WHAT YOU ARE ASKED TO DO:
Reproduce all of the data exactly, with no line skipped.
[Start of section]
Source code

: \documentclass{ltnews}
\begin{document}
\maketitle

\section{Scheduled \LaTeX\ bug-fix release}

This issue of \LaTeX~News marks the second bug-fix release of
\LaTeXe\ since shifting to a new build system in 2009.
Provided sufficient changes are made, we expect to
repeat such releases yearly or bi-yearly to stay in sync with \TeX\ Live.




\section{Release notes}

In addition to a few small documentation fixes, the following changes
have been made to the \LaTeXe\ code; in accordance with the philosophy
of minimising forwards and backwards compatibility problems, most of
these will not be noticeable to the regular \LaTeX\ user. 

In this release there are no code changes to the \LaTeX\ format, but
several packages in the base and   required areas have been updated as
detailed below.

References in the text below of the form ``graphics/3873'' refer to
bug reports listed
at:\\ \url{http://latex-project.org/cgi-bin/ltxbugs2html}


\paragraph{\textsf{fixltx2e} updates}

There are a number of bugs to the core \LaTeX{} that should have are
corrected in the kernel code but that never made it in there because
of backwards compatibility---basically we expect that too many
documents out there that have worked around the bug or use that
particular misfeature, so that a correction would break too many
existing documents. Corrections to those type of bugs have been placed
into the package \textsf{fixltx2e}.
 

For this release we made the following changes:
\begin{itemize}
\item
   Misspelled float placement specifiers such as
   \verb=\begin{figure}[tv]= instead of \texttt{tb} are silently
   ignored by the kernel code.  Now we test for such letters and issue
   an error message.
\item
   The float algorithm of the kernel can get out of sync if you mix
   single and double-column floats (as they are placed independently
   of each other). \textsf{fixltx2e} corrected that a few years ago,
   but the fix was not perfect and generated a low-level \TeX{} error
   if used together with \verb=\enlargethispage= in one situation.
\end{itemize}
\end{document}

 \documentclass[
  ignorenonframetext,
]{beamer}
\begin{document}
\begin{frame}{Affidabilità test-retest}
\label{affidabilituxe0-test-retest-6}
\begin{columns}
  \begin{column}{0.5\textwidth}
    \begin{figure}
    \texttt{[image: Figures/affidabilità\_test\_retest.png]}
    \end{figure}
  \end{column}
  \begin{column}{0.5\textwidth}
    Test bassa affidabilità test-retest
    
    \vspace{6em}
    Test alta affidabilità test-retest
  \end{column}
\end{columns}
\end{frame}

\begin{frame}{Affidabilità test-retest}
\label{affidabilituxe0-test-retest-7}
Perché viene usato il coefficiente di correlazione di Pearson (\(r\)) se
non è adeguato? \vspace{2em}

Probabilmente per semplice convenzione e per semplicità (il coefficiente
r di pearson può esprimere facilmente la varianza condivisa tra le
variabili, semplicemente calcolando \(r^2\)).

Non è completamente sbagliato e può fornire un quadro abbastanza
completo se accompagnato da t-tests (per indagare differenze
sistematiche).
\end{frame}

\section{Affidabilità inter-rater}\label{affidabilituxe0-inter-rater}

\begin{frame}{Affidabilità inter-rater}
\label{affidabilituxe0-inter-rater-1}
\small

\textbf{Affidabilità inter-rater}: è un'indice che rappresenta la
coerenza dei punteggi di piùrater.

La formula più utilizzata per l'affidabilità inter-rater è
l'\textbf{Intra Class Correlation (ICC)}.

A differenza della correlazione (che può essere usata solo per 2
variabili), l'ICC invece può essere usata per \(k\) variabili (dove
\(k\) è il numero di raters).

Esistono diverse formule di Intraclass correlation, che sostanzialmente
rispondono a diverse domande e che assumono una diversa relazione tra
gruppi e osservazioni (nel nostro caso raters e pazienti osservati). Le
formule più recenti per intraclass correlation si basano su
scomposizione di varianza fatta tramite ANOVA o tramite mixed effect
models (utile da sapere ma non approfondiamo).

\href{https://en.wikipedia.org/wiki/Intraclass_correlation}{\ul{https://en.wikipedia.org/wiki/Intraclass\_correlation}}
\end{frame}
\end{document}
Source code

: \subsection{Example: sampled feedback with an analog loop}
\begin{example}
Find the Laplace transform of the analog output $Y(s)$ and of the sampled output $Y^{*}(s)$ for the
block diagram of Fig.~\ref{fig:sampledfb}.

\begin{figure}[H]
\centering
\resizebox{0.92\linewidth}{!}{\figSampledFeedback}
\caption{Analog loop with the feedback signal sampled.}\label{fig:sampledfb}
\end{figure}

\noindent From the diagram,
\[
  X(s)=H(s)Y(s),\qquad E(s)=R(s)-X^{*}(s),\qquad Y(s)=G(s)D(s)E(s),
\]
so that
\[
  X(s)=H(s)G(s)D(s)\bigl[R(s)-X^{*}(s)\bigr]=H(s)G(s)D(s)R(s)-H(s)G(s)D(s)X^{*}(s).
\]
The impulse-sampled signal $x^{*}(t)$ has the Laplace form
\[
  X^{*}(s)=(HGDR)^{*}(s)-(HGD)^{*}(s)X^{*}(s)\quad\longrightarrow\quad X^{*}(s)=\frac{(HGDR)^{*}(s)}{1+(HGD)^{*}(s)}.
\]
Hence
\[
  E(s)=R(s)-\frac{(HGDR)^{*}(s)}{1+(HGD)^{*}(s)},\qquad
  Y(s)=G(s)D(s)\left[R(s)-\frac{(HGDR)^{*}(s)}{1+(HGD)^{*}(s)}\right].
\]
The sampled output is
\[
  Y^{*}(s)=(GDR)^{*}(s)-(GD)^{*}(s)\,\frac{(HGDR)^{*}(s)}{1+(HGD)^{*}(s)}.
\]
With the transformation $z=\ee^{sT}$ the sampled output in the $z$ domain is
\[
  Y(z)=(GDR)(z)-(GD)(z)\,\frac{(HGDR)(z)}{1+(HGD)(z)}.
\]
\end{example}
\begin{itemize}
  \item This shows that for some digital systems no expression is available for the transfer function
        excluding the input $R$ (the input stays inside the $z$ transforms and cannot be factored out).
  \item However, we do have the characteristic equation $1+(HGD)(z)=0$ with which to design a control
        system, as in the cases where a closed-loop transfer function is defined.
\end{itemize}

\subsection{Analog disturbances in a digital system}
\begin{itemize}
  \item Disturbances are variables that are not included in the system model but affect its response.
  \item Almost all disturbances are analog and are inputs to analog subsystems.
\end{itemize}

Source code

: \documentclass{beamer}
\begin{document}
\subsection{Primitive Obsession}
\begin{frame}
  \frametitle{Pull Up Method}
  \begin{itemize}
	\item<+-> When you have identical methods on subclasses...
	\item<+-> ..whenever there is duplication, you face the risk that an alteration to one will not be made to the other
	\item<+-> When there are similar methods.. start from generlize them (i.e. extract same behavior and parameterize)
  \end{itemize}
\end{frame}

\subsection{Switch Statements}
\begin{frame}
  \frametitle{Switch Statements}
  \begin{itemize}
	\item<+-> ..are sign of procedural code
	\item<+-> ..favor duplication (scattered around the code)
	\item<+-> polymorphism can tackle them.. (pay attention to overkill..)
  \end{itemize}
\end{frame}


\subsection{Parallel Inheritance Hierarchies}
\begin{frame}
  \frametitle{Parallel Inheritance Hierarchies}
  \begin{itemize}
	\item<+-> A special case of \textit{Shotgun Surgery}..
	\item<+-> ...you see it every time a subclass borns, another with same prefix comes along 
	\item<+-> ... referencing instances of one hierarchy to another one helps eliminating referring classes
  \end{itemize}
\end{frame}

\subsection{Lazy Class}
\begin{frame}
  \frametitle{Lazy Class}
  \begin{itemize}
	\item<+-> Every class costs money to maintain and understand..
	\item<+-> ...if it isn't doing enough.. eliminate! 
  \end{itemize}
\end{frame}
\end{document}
[End of section]
RESULT:
Source code

: \documentclass{ltnews}
\begin{document}
\maketitle

\section{Scheduled \LaTeX\ bug-fix release}

This issue of \LaTeX~News marks the second bug-fix release of
\LaTeXe\ since shifting to a new build system in 2009.
Provided sufficient changes are made, we expect to
repeat such releases yearly or bi-yearly to stay in sync with \TeX\ Live.




\section{Release notes}

In addition to a few small documentation fixes, the following changes
have been made to the \LaTeXe\ code; in accordance with the philosophy
of minimising forwards and backwards compatibility problems, most of
these will not be noticeable to the regular \LaTeX\ user. 

In this release there are no code changes to the \LaTeX\ format, but
several packages in the base and   required areas have been updated as
detailed below.

References in the text below of the form ``graphics/3873'' refer to
bug reports listed
at:\\ \url{http://latex-project.org/cgi-bin/ltxbugs2html}


\paragraph{\textsf{fixltx2e} updates}

There are a number of bugs to the core \LaTeX{} that should have are
corrected in the kernel code but that never made it in there because
of backwards compatibility---basically we expect that too many
documents out there that have worked around the bug or use that
particular misfeature, so that a correction would break too many
existing documents. Corrections to those type of bugs have been placed
into the package \textsf{fixltx2e}.
 

For this release we made the following changes:
\begin{itemize}
\item
   Misspelled float placement specifiers such as
   \verb=\begin{figure}[tv]= instead of \texttt{tb} are silently
   ignored by the kernel code.  Now we test for such letters and issue
   an error message.
\item
   The float algorithm of the kernel can get out of sync if you mix
   single and double-column floats (as they are placed independently
   of each other). \textsf{fixltx2e} corrected that a few years ago,
   but the fix was not perfect and generated a low-level \TeX{} error
   if used together with \verb=\enlargethispage= in one situation.
\end{itemize}
\end{document}

 \documentclass[
  ignorenonframetext,
]{beamer}
\begin{document}
\begin{frame}{Affidabilità test-retest}
\label{affidabilituxe0-test-retest-6}
\begin{columns}
  \begin{column}{0.5\textwidth}
    \begin{figure}
    \texttt{[image: Figures/affidabilità\_test\_retest.png]}
    \end{figure}
  \end{column}
  \begin{column}{0.5\textwidth}
    Test bassa affidabilità test-retest
    
    \vspace{6em}
    Test alta affidabilità test-retest
  \end{column}
\end{columns}
\end{frame}

\begin{frame}{Affidabilità test-retest}
\label{affidabilituxe0-test-retest-7}
Perché viene usato il coefficiente di correlazione di Pearson (\(r\)) se
non è adeguato? \vspace{2em}

Probabilmente per semplice convenzione e per semplicità (il coefficiente
r di pearson può esprimere facilmente la varianza condivisa tra le
variabili, semplicemente calcolando \(r^2\)).

Non è completamente sbagliato e può fornire un quadro abbastanza
completo se accompagnato da t-tests (per indagare differenze
sistematiche).
\end{frame}

\section{Affidabilità inter-rater}\label{affidabilituxe0-inter-rater}

\begin{frame}{Affidabilità inter-rater}
\label{affidabilituxe0-inter-rater-1}
\small

\textbf{Affidabilità inter-rater}: è un'indice che rappresenta la
coerenza dei punteggi di piùrater.

La formula più utilizzata per l'affidabilità inter-rater è
l'\textbf{Intra Class Correlation (ICC)}.

A differenza della correlazione (che può essere usata solo per 2
variabili), l'ICC invece può essere usata per \(k\) variabili (dove
\(k\) è il numero di raters).

Esistono diverse formule di Intraclass correlation, che sostanzialmente
rispondono a diverse domande e che assumono una diversa relazione tra
gruppi e osservazioni (nel nostro caso raters e pazienti osservati). Le
formule più recenti per intraclass correlation si basano su
scomposizione di varianza fatta tramite ANOVA o tramite mixed effect
models (utile da sapere ma non approfondiamo).

\href{https://en.wikipedia.org/wiki/Intraclass_correlation}{\ul{https://en.wikipedia.org/wiki/Intraclass\_correlation}}
\end{frame}
\end{document}
Source code

: \subsection{Example: sampled feedback with an analog loop}
\begin{example}
Find the Laplace transform of the analog output $Y(s)$ and of the sampled output $Y^{*}(s)$ for the
block diagram of Fig.~\ref{fig:sampledfb}.

\begin{figure}[H]
\centering
\resizebox{0.92\linewidth}{!}{\figSampledFeedback}
\caption{Analog loop with the feedback signal sampled.}\label{fig:sampledfb}
\end{figure}

\noindent From the diagram,
\[
  X(s)=H(s)Y(s),\qquad E(s)=R(s)-X^{*}(s),\qquad Y(s)=G(s)D(s)E(s),
\]
so that
\[
  X(s)=H(s)G(s)D(s)\bigl[R(s)-X^{*}(s)\bigr]=H(s)G(s)D(s)R(s)-H(s)G(s)D(s)X^{*}(s).
\]
The impulse-sampled signal $x^{*}(t)$ has the Laplace form
\[
  X^{*}(s)=(HGDR)^{*}(s)-(HGD)^{*}(s)X^{*}(s)\quad\longrightarrow\quad X^{*}(s)=\frac{(HGDR)^{*}(s)}{1+(HGD)^{*}(s)}.
\]
Hence
\[
  E(s)=R(s)-\frac{(HGDR)^{*}(s)}{1+(HGD)^{*}(s)},\qquad
  Y(s)=G(s)D(s)\left[R(s)-\frac{(HGDR)^{*}(s)}{1+(HGD)^{*}(s)}\right].
\]
The sampled output is
\[
  Y^{*}(s)=(GDR)^{*}(s)-(GD)^{*}(s)\,\frac{(HGDR)^{*}(s)}{1+(HGD)^{*}(s)}.
\]
With the transformation $z=\ee^{sT}$ the sampled output in the $z$ domain is
\[
  Y(z)=(GDR)(z)-(GD)(z)\,\frac{(HGDR)(z)}{1+(HGD)(z)}.
\]
\end{example}
\begin{itemize}
  \item This shows that for some digital systems no expression is available for the transfer function
        excluding the input $R$ (the input stays inside the $z$ transforms and cannot be factored out).
  \item However, we do have the characteristic equation $1+(HGD)(z)=0$ with which to design a control
        system, as in the cases where a closed-loop transfer function is defined.
\end{itemize}

\subsection{Analog disturbances in a digital system}
\begin{itemize}
  \item Disturbances are variables that are not included in the system model but affect its response.
  \item Almost all disturbances are analog and are inputs to analog subsystems.
\end{itemize}

Source code

: \documentclass{beamer}
\begin{document}
\subsection{Primitive Obsession}
\begin{frame}
  \frametitle{Pull Up Method}
  \begin{itemize}
	\item<+-> When you have identical methods on subclasses...
	\item<+-> ..whenever there is duplication, you face the risk that an alteration to one will not be made to the other
	\item<+-> When there are similar methods.. start from generlize them (i.e. extract same behavior and parameterize)
  \end{itemize}
\end{frame}

\subsection{Switch Statements}
\begin{frame}
  \frametitle{Switch Statements}
  \begin{itemize}
	\item<+-> ..are sign of procedural code
	\item<+-> ..favor duplication (scattered around the code)
	\item<+-> polymorphism can tackle them.. (pay attention to overkill..)
  \end{itemize}
\end{frame}


\subsection{Parallel Inheritance Hierarchies}
\begin{frame}
  \frametitle{Parallel Inheritance Hierarchies}
  \begin{itemize}
	\item<+-> A special case of \textit{Shotgun Surgery}..
	\item<+-> ...you see it every time a subclass borns, another with same prefix comes along 
	\item<+-> ... referencing instances of one hierarchy to another one helps eliminating referring classes
  \end{itemize}
\end{frame}

\subsection{Lazy Class}
\begin{frame}
  \frametitle{Lazy Class}
  \begin{itemize}
	\item<+-> Every class costs money to maintain and understand..
	\item<+-> ...if it isn't doing enough.. eliminate! 
  \end{itemize}
\end{frame}
\end{document}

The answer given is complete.